Bobby is the caring eye the movie’s own gaze tries to embody. He’s got his own problems—a distant son, for one, and a tight budget. He’s the one who collects rent checks, and he occasionally has to come down a little hard on residents like Halley, who are always at risk of falling behind. But this is a movie in which authority doesn’t quite impose itself on people’s lives. It’s a movie about bad-ass children—I had more than one flashback to Bebe’s Kids—yet they’re impossible to be mad it. This is one reason, I take it, the film critic Richard Brody, of The New Yorker, complains that it’s “all too perfect, and all too easy.” He’s not wrong, but he might be missing what’s at stake. It’s a world so innocent, despite a clear opportunity to become otherwise, that you might find yourself waiting for the other shoe to drop, for danger to creep in. But danger is of course always there, when you’re broke. The phrase Baker and others have used to describe the community of this movie is the “hidden homeless.” These aren’t people living on the streets, and yet they’re not so far from it, and they’re always at risk of landing there.

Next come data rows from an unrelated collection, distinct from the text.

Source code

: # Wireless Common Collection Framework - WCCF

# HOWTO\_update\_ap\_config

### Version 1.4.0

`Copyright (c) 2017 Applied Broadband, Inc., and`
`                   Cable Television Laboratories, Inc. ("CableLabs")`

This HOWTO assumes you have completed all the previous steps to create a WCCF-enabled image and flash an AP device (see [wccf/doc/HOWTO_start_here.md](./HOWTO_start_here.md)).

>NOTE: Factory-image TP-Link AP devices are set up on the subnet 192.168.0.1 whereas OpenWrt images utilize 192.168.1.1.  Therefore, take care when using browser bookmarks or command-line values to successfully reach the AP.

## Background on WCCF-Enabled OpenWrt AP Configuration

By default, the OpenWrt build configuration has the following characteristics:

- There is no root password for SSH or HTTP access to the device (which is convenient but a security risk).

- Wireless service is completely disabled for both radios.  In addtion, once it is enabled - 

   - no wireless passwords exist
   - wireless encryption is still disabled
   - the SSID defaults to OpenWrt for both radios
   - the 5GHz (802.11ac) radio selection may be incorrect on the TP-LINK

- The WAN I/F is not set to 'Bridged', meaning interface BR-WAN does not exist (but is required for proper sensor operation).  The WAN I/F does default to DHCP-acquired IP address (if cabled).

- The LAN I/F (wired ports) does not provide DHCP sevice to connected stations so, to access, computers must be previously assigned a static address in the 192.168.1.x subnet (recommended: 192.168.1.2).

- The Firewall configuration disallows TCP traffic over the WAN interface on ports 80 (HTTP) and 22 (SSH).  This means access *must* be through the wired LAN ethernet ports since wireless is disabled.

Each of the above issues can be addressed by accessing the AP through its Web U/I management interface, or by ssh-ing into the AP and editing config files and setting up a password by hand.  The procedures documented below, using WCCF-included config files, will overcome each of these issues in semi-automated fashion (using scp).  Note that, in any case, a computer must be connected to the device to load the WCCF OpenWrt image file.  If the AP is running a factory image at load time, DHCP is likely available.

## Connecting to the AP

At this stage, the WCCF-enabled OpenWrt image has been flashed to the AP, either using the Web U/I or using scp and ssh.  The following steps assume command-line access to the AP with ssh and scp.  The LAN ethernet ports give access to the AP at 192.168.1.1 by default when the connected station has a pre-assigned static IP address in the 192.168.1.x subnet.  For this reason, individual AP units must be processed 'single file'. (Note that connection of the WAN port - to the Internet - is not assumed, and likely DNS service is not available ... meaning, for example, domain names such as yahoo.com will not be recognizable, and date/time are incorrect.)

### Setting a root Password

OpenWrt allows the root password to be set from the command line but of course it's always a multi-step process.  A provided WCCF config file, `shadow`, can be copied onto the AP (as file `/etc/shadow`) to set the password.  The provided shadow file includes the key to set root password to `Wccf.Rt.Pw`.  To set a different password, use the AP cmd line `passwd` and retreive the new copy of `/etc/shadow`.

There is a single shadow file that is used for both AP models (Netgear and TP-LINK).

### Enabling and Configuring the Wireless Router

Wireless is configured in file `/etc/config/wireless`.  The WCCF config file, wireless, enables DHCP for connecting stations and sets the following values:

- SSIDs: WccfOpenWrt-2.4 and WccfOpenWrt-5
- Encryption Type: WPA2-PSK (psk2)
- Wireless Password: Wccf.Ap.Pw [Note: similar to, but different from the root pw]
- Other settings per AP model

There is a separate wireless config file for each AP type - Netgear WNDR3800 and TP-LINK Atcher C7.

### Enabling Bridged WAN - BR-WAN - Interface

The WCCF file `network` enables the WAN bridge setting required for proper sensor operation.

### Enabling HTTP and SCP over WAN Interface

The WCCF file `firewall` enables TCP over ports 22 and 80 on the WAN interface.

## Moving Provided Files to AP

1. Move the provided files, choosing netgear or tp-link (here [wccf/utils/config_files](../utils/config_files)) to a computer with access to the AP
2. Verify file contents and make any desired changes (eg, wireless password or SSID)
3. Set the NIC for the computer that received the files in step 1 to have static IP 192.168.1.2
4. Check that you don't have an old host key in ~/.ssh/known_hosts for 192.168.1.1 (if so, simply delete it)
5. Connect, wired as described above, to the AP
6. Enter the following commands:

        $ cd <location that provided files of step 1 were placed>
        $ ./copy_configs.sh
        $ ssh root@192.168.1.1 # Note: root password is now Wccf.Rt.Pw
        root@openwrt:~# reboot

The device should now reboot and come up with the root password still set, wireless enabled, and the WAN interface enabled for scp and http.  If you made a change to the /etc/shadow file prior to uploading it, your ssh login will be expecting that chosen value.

The Florida Project is a wonderful movie. It’s a reminder that a child’s-eye view necessitates doing more than crouching the camera low to see the world from the POV of someone 4 feet tall. That’s clearly a key ingredient. But you can’t just remake the world in images: You have to remake the world as an experience. That notion is a key to understanding the oddness of the movie’s final turn, when, all of a sudden, it becomes an outright fantasy seen, of course, from Moonnee’s point of view. I’ll let it surprise you as it did me—I’m still a little thrown by it. Maybe it doesn’t work. But it’s a lesson in how far Baker will go. It’s an adventure. And The Florida Project is a rare movie for understanding what that means.